TASK DETAILS:
Line by line, set down the records below from the first line through the line containing "MendixModuleDocs can be". Omit the pictures.

Dataset items:
--- START ---

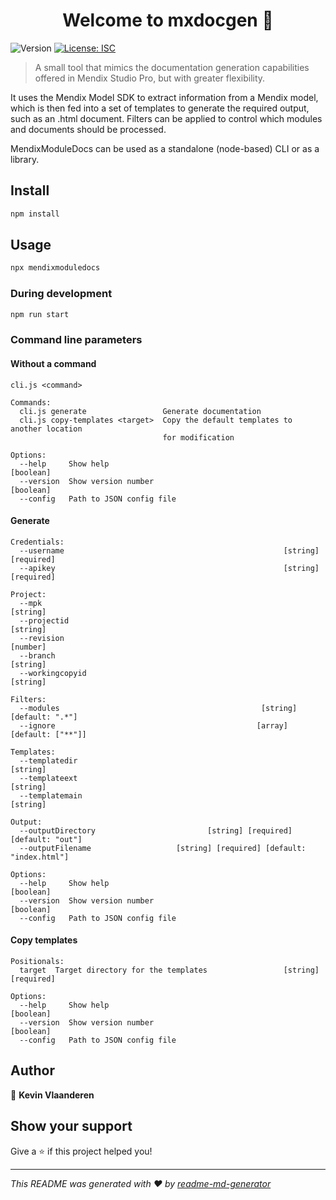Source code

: <h1 align="center">Welcome to mxdocgen 👋</h1>
<p>
  <img alt="Version" src="https://img.shields.io/badge/version-1.0.0-blue.svg?cacheSeconds=2592000" />
  <a href="#" target="_blank">
    <img alt="License: ISC" src="https://img.shields.io/badge/License-ISC-yellow.svg" />
  </a>
</p>

> A small tool that mimics the documentation generation capabilities offered in Mendix Studio Pro, but with greater flexibility.

It uses the Mendix Model SDK to extract information from a Mendix model, which is then fed into a set of templates to generate the required output, such as an .html document.
Filters can be applied to control which modules and documents should be processed.

MendixModuleDocs can be used as a standalone (node-based) CLI or as a library.

## Install

```sh
npm install
```

## Usage

```sh
npx mendixmoduledocs
```

### During development
```sh
npm run start
```

### Command line parameters

#### Without a command

```
cli.js <command>

Commands:
  cli.js generate                 Generate documentation
  cli.js copy-templates <target>  Copy the default templates to another location
                                  for modification

Options:
  --help     Show help                                                 [boolean]
  --version  Show version number                                       [boolean]
  --config   Path to JSON config file
```

#### Generate

```
Credentials:
  --username                                                 [string] [required]
  --apikey                                                   [string] [required]

Project:
  --mpk                                                                 [string]
  --projectid                                                           [string]
  --revision                                                            [number]
  --branch                                                              [string]
  --workingcopyid                                                       [string]

Filters:
  --modules                                             [string] [default: ".*"]
  --ignore                                             [array] [default: ["**"]]

Templates:
  --templatedir                                                         [string]
  --templateext                                                         [string]
  --templatemain                                                        [string]

Output:
  --outputDirectory                         [string] [required] [default: "out"]
  --outputFilename                   [string] [required] [default: "index.html"]

Options:
  --help     Show help                                                 [boolean]
  --version  Show version number                                       [boolean]
  --config   Path to JSON config file
```

#### Copy templates

```
Positionals:
  target  Target directory for the templates                 [string] [required]

Options:
  --help     Show help                                                 [boolean]
  --version  Show version number                                       [boolean]
  --config   Path to JSON config file
```


## Author

👤 **Kevin Vlaanderen**


## Show your support

Give a ⭐️ if this project helped you!

***
_This README was generated with ❤️ by [readme-md-generator](https://github.com/kefranabg/readme-md-generator)_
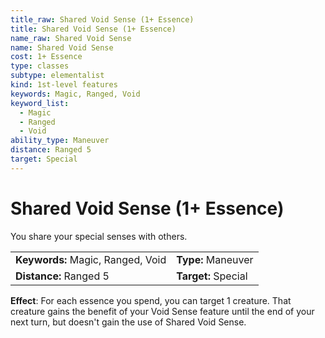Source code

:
 ```yaml
---
title_raw: Shared Void Sense (1+ Essence)
title: Shared Void Sense (1+ Essence)
name_raw: Shared Void Sense
name: Shared Void Sense
cost: 1+ Essence
type: classes
subtype: elementalist
kind: 1st-level features
keywords: Magic, Ranged, Void
keyword_list:
  - Magic
  - Ranged
  - Void
ability_type: Maneuver
distance: Ranged 5
target: Special
---
```


# Shared Void Sense (1+ Essence)

You share your special senses with others.

|                                   |                     |
| :-------------------------------- | :------------------ |
| **Keywords:** Magic, Ranged, Void | **Type:** Maneuver  |
| **Distance:** Ranged 5            | **Target:** Special |

**Effect**: For each essence you spend, you can target 1 creature. That creature gains the benefit of your Void Sense feature until the end of your next turn, but doesn't gain the use of Shared Void Sense.
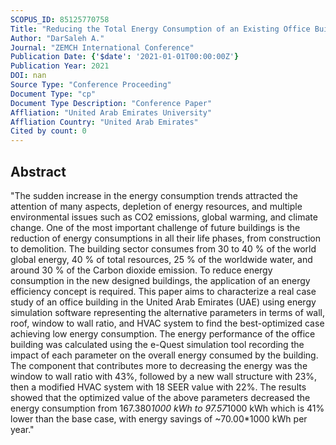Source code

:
```yaml
---
SCOPUS_ID: 85125770758
Title: "Reducing the Total Energy Consumption of an Existing Office Building through Alternative Construction Parameters"
Author: "DarSaleh A."
Journal: "ZEMCH International Conference"
Publication Date: {'$date': '2021-01-01T00:00:00Z'}
Publication Year: 2021
DOI: nan
Source Type: "Conference Proceeding"
Document Type: "cp"
Document Type Description: "Conference Paper"
Affliation: "United Arab Emirates University"
Affliation Country: "United Arab Emirates"
Cited by count: 0
---
```


## Abstract
"The sudden increase in the energy consumption trends attracted the attention of many aspects, depletion of energy resources, and multiple environmental issues such as CO2 emissions, global warming, and climate change. One of the most important challenge of future buildings is the reduction of energy consumptions in all their life phases, from construction to demolition. The building sector consumes from 30 to 40 % of the world global energy, 40 % of total resources, 25 % of the worldwide water, and around 30 % of the Carbon dioxide emission. To reduce energy consumption in the new designed buildings, the application of an energy efficiency concept is required. This paper aims to characterize a real case study of an office building in the United Arab Emirates (UAE) using energy simulation software representing the alternative parameters in terms of wall, roof, window to wall ratio, and HVAC system to find the best-optimized case achieving low energy consumption. The energy performance of the office building was calculated using the e-Quest simulation tool recording the impact of each parameter on the overall energy consumed by the building. The component that contributes more to decreasing the energy was the window to wall ratio with 43%, followed by a new wall structure with 23%, then a modified HVAC system with 18 SEER value with 22%. The results showed that the optimized value of the above parameters decreased the energy consumption from 167.380*1000 kWh to 97.57*1000 kWh which is 41% lower than the base case, with energy savings of ~70.00*1000 kWh per year."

--- END ---

EXERCISE RESPONSE:
Source code

: <h1 align="center">Welcome to mxdocgen 👋</h1>
<p>
  <img alt="Version" src="https://img.shields.io/badge/version-1.0.0-blue.svg?cacheSeconds=2592000" />
  <a href="#" target="_blank">
    <img alt="License: ISC" src="https://img.shields.io/badge/License-ISC-yellow.svg" />
  </a>
</p>

> A small tool that mimics the documentation generation capabilities offered in Mendix Studio Pro, but with greater flexibility.

It uses the Mendix Model SDK to extract information from a Mendix model, which is then fed into a set of templates to generate the required output, such as an .html document.
Filters can be applied to control which modules and documents should be processed.

MendixModuleDocs can be used as a standalone (node-based) CLI or as a library.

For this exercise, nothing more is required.